ASSIGNMENT: Every line of the listing that follows must be written out unchanged.
PROVIDED INFORMATION below:
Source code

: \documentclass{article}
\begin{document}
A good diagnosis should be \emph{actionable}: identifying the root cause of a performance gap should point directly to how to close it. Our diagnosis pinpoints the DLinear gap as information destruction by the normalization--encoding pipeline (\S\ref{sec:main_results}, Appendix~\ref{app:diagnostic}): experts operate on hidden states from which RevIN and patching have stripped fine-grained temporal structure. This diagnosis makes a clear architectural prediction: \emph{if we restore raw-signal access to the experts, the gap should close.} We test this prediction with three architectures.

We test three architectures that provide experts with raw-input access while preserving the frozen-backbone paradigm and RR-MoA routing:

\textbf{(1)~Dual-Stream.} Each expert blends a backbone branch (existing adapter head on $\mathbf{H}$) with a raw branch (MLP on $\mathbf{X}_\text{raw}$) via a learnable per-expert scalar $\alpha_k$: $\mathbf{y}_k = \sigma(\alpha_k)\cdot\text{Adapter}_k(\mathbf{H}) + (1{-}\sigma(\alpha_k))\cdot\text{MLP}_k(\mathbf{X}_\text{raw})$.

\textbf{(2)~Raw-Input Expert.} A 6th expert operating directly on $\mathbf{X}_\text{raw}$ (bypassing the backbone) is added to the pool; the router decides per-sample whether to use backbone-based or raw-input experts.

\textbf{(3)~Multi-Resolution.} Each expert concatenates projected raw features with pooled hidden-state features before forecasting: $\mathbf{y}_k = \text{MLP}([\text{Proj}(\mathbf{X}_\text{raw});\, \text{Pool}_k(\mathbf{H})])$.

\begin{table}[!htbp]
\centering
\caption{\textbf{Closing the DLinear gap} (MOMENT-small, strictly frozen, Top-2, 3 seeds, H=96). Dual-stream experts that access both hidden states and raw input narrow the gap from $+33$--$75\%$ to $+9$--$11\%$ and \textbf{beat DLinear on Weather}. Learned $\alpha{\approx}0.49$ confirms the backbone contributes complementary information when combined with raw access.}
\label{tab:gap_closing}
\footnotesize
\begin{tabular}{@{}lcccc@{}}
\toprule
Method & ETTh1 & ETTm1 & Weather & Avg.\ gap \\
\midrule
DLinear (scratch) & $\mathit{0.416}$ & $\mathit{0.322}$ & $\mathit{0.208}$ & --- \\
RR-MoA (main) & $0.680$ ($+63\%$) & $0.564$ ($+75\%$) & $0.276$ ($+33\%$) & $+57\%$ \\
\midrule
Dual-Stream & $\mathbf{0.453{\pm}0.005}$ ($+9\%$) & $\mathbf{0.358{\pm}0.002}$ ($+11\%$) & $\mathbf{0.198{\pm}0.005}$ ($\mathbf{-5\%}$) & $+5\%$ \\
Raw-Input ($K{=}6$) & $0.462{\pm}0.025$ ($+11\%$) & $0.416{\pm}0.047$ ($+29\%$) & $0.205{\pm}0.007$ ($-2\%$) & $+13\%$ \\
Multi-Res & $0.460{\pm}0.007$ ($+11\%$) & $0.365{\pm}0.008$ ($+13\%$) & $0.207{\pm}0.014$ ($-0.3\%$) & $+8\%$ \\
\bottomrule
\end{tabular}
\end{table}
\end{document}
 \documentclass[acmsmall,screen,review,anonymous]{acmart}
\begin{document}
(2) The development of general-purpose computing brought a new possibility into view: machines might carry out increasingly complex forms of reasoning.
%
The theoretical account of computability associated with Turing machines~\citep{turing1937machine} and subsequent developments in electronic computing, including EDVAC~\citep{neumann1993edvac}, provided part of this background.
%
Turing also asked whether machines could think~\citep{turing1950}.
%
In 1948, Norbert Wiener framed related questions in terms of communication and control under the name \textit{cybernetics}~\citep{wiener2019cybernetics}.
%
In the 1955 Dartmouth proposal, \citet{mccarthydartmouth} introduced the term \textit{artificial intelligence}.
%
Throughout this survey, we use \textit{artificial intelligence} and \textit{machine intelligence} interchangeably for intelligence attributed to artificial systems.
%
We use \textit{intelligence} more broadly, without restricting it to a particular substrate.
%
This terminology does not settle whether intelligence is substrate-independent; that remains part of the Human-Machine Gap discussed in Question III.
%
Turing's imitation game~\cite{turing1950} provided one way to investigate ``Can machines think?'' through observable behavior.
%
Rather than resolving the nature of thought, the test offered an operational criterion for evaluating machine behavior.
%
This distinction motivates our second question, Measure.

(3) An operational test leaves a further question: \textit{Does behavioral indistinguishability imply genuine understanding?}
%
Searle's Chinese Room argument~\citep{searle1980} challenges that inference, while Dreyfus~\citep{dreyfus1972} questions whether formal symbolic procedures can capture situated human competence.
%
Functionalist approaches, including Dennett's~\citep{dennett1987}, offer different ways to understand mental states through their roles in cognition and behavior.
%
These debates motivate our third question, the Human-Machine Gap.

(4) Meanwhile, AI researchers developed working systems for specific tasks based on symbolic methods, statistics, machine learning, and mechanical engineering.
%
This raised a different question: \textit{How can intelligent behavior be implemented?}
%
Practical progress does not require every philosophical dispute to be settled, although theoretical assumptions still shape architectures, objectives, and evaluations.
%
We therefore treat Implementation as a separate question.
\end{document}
End of PROVIDED INFORMATION.
THE COMPLETED TASK:
Source code

: \documentclass{article}
\begin{document}
A good diagnosis should be \emph{actionable}: identifying the root cause of a performance gap should point directly to how to close it. Our diagnosis pinpoints the DLinear gap as information destruction by the normalization--encoding pipeline (\S\ref{sec:main_results}, Appendix~\ref{app:diagnostic}): experts operate on hidden states from which RevIN and patching have stripped fine-grained temporal structure. This diagnosis makes a clear architectural prediction: \emph{if we restore raw-signal access to the experts, the gap should close.} We test this prediction with three architectures.

We test three architectures that provide experts with raw-input access while preserving the frozen-backbone paradigm and RR-MoA routing:

\textbf{(1)~Dual-Stream.} Each expert blends a backbone branch (existing adapter head on $\mathbf{H}$) with a raw branch (MLP on $\mathbf{X}_\text{raw}$) via a learnable per-expert scalar $\alpha_k$: $\mathbf{y}_k = \sigma(\alpha_k)\cdot\text{Adapter}_k(\mathbf{H}) + (1{-}\sigma(\alpha_k))\cdot\text{MLP}_k(\mathbf{X}_\text{raw})$.

\textbf{(2)~Raw-Input Expert.} A 6th expert operating directly on $\mathbf{X}_\text{raw}$ (bypassing the backbone) is added to the pool; the router decides per-sample whether to use backbone-based or raw-input experts.

\textbf{(3)~Multi-Resolution.} Each expert concatenates projected raw features with pooled hidden-state features before forecasting: $\mathbf{y}_k = \text{MLP}([\text{Proj}(\mathbf{X}_\text{raw});\, \text{Pool}_k(\mathbf{H})])$.

\begin{table}[!htbp]
\centering
\caption{\textbf{Closing the DLinear gap} (MOMENT-small, strictly frozen, Top-2, 3 seeds, H=96). Dual-stream experts that access both hidden states and raw input narrow the gap from $+33$--$75\%$ to $+9$--$11\%$ and \textbf{beat DLinear on Weather}. Learned $\alpha{\approx}0.49$ confirms the backbone contributes complementary information when combined with raw access.}
\label{tab:gap_closing}
\footnotesize
\begin{tabular}{@{}lcccc@{}}
\toprule
Method & ETTh1 & ETTm1 & Weather & Avg.\ gap \\
\midrule
DLinear (scratch) & $\mathit{0.416}$ & $\mathit{0.322}$ & $\mathit{0.208}$ & --- \\
RR-MoA (main) & $0.680$ ($+63\%$) & $0.564$ ($+75\%$) & $0.276$ ($+33\%$) & $+57\%$ \\
\midrule
Dual-Stream & $\mathbf{0.453{\pm}0.005}$ ($+9\%$) & $\mathbf{0.358{\pm}0.002}$ ($+11\%$) & $\mathbf{0.198{\pm}0.005}$ ($\mathbf{-5\%}$) & $+5\%$ \\
Raw-Input ($K{=}6$) & $0.462{\pm}0.025$ ($+11\%$) & $0.416{\pm}0.047$ ($+29\%$) & $0.205{\pm}0.007$ ($-2\%$) & $+13\%$ \\
Multi-Res & $0.460{\pm}0.007$ ($+11\%$) & $0.365{\pm}0.008$ ($+13\%$) & $0.207{\pm}0.014$ ($-0.3\%$) & $+8\%$ \\
\bottomrule
\end{tabular}
\end{table}
\end{document}
 \documentclass[acmsmall,screen,review,anonymous]{acmart}
\begin{document}
(2) The development of general-purpose computing brought a new possibility into view: machines might carry out increasingly complex forms of reasoning.
%
The theoretical account of computability associated with Turing machines~\citep{turing1937machine} and subsequent developments in electronic computing, including EDVAC~\citep{neumann1993edvac}, provided part of this background.
%
Turing also asked whether machines could think~\citep{turing1950}.
%
In 1948, Norbert Wiener framed related questions in terms of communication and control under the name \textit{cybernetics}~\citep{wiener2019cybernetics}.
%
In the 1955 Dartmouth proposal, \citet{mccarthydartmouth} introduced the term \textit{artificial intelligence}.
%
Throughout this survey, we use \textit{artificial intelligence} and \textit{machine intelligence} interchangeably for intelligence attributed to artificial systems.
%
We use \textit{intelligence} more broadly, without restricting it to a particular substrate.
%
This terminology does not settle whether intelligence is substrate-independent; that remains part of the Human-Machine Gap discussed in Question III.
%
Turing's imitation game~\cite{turing1950} provided one way to investigate ``Can machines think?'' through observable behavior.
%
Rather than resolving the nature of thought, the test offered an operational criterion for evaluating machine behavior.
%
This distinction motivates our second question, Measure.

(3) An operational test leaves a further question: \textit{Does behavioral indistinguishability imply genuine understanding?}
%
Searle's Chinese Room argument~\citep{searle1980} challenges that inference, while Dreyfus~\citep{dreyfus1972} questions whether formal symbolic procedures can capture situated human competence.
%
Functionalist approaches, including Dennett's~\citep{dennett1987}, offer different ways to understand mental states through their roles in cognition and behavior.
%
These debates motivate our third question, the Human-Machine Gap.

(4) Meanwhile, AI researchers developed working systems for specific tasks based on symbolic methods, statistics, machine learning, and mechanical engineering.
%
This raised a different question: \textit{How can intelligent behavior be implemented?}
%
Practical progress does not require every philosophical dispute to be settled, although theoretical assumptions still shape architectures, objectives, and evaluations.
%
We therefore treat Implementation as a separate question.
\end{document}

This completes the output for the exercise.